--- EXERCISE ---
Copy only what runs from the line containing "diagram illustrating the" through the end of the material below, line for line, with both ends included.

◇ ◇ ◇ ◇ ◇ ◇ ◇

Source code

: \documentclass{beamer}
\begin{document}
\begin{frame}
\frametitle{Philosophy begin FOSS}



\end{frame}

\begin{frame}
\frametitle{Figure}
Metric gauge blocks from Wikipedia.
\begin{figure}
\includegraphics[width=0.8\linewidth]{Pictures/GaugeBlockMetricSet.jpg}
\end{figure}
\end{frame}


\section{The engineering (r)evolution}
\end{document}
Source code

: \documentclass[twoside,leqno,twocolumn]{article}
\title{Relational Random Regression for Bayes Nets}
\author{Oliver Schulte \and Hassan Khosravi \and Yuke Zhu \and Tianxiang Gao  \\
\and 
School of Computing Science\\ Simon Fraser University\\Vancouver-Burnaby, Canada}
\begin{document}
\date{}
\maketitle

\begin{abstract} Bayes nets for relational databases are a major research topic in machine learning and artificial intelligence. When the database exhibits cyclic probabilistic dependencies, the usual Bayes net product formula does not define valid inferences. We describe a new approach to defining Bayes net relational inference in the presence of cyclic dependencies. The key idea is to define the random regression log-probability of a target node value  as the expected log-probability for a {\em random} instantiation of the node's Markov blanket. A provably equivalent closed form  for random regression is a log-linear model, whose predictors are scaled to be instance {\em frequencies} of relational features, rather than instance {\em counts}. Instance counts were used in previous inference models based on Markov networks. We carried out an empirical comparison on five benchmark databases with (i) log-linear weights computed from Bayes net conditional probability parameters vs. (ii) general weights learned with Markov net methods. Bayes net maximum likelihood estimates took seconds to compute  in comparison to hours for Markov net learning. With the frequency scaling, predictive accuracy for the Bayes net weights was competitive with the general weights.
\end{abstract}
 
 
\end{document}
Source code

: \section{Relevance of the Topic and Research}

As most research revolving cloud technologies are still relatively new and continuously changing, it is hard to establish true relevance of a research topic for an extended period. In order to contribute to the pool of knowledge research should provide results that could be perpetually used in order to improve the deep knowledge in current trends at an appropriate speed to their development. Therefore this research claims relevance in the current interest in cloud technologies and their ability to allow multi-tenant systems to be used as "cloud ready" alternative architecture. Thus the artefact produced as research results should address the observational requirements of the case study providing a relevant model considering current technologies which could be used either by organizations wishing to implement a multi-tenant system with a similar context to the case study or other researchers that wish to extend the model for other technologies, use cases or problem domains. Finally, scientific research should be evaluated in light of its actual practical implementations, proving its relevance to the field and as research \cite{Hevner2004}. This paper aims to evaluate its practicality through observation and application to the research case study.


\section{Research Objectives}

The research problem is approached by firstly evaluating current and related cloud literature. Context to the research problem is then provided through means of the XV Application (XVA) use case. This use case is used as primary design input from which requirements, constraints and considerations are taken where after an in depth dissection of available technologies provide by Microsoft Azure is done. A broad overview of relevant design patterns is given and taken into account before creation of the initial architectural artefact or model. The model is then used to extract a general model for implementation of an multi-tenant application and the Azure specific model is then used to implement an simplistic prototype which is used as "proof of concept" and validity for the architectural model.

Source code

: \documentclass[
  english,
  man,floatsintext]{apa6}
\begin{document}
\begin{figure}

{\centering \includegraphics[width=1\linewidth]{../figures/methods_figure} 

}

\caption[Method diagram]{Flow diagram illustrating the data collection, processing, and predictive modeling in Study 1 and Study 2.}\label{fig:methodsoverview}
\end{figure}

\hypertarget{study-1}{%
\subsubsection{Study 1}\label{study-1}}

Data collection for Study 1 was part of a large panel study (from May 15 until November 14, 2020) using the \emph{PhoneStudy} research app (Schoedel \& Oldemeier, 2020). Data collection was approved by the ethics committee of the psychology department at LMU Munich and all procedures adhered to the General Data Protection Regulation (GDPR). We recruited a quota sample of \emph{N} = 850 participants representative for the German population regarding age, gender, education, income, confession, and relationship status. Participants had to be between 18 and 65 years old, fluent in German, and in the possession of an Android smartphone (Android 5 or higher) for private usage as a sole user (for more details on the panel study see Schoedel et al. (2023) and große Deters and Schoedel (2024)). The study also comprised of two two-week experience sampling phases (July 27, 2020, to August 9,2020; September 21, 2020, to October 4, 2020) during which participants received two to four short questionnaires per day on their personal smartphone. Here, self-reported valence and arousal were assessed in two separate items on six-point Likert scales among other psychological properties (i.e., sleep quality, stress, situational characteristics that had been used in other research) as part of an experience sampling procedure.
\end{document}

◇ ◇ ◇ ◇ ◇ ◇ ◇

--- RESPONSE ---
\caption[Method diagram]{Flow diagram illustrating the data collection, processing, and predictive modeling in Study 1 and Study 2.}\label{fig:methodsoverview}
\end{figure}

\hypertarget{study-1}{%
\subsubsection{Study 1}\label{study-1}}

Data collection for Study 1 was part of a large panel study (from May 15 until November 14, 2020) using the \emph{PhoneStudy} research app (Schoedel \& Oldemeier, 2020). Data collection was approved by the ethics committee of the psychology department at LMU Munich and all procedures adhered to the General Data Protection Regulation (GDPR). We recruited a quota sample of \emph{N} = 850 participants representative for the German population regarding age, gender, education, income, confession, and relationship status. Participants had to be between 18 and 65 years old, fluent in German, and in the possession of an Android smartphone (Android 5 or higher) for private usage as a sole user (for more details on the panel study see Schoedel et al. (2023) and große Deters and Schoedel (2024)). The study also comprised of two two-week experience sampling phases (July 27, 2020, to August 9,2020; September 21, 2020, to October 4, 2020) during which participants received two to four short questionnaires per day on their personal smartphone. Here, self-reported valence and arousal were assessed in two separate items on six-point Likert scales among other psychological properties (i.e., sleep quality, stress, situational characteristics that had been used in other research) as part of an experience sampling procedure.
\end{document}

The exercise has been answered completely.